Embark on the Ultimate World Tour of Coffee
When it comes to coffee, the world is your oyster. And much like wine, coffee beans harvested in exotic lands carry their own unique character and flavour profile, making each cup a delicious discovery.
Today, we're taking a whirlwind tour of the globe and exploring which countries export the best coffee in different categories, so you'll always find yourself in flavour country.
Whether you're a fan of luxurious crema, bold flavour, fruity acidity, or just need a caffeine kick to start your day, there's a coffee out there for you. By exploring different coffee blends and brewing methods, you can travel the world in your coffee cup and discover new and exciting flavours without ever leaving your kitchen.

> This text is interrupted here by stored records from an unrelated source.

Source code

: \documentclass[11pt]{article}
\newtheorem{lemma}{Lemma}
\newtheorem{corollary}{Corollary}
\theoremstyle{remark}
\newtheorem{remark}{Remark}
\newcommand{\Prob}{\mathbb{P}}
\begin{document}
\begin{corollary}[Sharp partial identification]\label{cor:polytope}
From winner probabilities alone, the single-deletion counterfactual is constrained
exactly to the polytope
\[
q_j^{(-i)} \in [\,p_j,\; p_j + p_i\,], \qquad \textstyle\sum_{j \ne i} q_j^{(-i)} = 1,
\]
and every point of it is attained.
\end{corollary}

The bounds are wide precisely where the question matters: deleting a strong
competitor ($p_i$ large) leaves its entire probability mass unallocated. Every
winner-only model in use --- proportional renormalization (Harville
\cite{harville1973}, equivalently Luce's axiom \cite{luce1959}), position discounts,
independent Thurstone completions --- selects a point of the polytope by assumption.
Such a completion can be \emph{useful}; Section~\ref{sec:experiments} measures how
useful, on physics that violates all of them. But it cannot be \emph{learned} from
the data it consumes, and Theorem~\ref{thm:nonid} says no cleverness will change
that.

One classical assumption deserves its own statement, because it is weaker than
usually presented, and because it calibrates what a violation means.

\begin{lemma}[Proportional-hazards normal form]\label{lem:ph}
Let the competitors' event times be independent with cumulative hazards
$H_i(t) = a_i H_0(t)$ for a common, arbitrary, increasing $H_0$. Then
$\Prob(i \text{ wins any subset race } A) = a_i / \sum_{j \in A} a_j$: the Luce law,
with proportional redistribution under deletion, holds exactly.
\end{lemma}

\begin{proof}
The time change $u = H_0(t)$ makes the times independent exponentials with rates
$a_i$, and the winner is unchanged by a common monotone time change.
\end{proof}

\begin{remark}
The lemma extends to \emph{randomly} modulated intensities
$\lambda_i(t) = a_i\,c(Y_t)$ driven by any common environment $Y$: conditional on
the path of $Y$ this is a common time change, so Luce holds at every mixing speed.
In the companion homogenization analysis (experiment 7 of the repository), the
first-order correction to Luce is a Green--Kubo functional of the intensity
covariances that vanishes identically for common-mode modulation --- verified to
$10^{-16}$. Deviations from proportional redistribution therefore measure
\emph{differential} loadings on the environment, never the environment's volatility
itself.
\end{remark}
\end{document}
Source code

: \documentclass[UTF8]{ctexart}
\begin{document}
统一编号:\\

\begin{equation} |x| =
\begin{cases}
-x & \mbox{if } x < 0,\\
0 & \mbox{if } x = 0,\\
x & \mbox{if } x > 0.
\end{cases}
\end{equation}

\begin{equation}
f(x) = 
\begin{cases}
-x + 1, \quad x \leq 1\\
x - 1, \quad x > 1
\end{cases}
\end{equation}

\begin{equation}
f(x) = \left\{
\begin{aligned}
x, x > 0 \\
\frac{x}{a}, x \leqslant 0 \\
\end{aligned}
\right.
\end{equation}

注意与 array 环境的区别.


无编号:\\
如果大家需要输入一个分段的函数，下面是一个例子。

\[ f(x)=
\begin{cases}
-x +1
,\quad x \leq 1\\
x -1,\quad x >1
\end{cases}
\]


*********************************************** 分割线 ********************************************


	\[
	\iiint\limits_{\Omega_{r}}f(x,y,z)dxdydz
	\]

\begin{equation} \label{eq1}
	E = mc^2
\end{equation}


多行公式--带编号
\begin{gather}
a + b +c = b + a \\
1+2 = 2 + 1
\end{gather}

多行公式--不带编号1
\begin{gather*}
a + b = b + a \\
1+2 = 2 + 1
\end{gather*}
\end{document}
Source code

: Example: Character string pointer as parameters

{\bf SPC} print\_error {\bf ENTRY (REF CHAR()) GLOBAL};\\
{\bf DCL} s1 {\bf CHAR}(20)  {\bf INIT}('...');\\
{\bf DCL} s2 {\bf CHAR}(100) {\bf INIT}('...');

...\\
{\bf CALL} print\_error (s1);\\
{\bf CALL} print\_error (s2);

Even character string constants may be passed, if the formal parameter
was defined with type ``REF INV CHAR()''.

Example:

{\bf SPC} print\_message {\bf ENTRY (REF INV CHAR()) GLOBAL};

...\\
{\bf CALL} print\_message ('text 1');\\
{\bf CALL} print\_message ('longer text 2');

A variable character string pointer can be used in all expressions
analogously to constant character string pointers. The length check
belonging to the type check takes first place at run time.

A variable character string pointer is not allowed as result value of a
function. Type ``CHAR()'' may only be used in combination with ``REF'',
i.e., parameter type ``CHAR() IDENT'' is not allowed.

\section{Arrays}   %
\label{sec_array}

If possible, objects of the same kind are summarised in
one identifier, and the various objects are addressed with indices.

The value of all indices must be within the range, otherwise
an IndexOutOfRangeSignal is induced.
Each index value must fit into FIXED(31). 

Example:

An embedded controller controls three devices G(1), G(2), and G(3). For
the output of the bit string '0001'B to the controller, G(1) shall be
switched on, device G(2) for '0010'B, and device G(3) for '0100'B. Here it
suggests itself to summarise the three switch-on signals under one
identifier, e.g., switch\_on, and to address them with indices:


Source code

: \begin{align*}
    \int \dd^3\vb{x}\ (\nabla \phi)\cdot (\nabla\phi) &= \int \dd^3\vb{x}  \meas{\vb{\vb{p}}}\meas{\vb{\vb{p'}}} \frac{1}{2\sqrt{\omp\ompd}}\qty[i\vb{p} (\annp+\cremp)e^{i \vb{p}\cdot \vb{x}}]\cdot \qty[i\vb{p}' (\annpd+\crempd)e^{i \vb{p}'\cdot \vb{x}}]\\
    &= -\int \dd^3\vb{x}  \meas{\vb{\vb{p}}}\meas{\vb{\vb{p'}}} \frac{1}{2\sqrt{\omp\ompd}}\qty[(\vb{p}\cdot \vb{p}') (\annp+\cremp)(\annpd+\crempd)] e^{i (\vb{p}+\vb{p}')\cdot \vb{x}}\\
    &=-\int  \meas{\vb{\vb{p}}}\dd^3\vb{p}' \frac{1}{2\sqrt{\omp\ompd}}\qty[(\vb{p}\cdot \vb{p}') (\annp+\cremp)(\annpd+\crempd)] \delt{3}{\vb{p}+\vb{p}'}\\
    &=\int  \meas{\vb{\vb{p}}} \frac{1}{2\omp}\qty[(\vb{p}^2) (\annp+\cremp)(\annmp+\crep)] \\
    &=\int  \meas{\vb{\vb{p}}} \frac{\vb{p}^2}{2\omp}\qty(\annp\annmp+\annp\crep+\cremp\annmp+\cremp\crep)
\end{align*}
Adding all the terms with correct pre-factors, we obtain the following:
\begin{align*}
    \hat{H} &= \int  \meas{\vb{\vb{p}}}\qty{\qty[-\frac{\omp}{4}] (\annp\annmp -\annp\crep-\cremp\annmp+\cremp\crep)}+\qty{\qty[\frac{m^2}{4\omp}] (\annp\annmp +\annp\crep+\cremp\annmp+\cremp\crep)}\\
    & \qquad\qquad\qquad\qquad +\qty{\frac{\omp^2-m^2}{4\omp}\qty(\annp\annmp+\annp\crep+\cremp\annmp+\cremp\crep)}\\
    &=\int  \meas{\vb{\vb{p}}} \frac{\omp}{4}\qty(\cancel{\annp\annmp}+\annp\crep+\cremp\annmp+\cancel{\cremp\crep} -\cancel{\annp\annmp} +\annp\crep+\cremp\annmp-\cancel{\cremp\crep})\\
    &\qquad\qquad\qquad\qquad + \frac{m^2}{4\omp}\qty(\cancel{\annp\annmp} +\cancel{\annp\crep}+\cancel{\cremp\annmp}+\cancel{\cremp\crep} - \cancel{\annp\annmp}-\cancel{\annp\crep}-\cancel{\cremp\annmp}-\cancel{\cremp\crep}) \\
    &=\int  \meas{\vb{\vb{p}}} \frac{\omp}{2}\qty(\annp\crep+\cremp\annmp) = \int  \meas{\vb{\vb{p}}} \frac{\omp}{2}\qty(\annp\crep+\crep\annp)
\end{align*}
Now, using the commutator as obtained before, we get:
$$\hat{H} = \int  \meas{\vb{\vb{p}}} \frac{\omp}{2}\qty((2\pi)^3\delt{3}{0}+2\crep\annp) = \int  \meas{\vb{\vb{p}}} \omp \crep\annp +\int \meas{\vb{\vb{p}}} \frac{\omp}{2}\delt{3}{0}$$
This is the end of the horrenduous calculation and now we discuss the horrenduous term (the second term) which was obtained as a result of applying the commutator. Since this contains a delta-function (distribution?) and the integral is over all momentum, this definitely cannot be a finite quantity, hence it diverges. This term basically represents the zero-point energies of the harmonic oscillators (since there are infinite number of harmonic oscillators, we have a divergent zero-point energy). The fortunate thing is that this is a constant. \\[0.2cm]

So, grab your Greens Steel Coffee Mug - it's time to get some new stamps in your coffee culture passport, and whisk your taste buds away on the caffeinated adventure of a lifetime!
When it comes to crema, Italians are the undisputed champions. Crema is that rich, aromatic, caramel-coloured layer of dense froth that forms on top of an espresso shot, and it's the hallmark sign of a well-made coffee.
Italian coffee is typically roasted darker, which helps to create a thick, velvety crema. If you're looking to enjoy a delicious crema at home, consider investing in a good quality espresso machine and using freshly roasted beans from Italy.
Ethiopia is often considered the birthplace of coffee, and for good reason. Coffee has been grown in Ethiopia for over 1,000 years, and the country produces some of the most flavourful and complex coffee in the world.
Ethiopian coffee is known for its bold, robust flavour with notes of fruit and chocolate. To experience the unique taste of Ethiopian coffee, brew a cup of Yirgacheffe or Sidamo coffee using a pour-over method or a French press. You'll be transported to the birthplace of coffee with every sip.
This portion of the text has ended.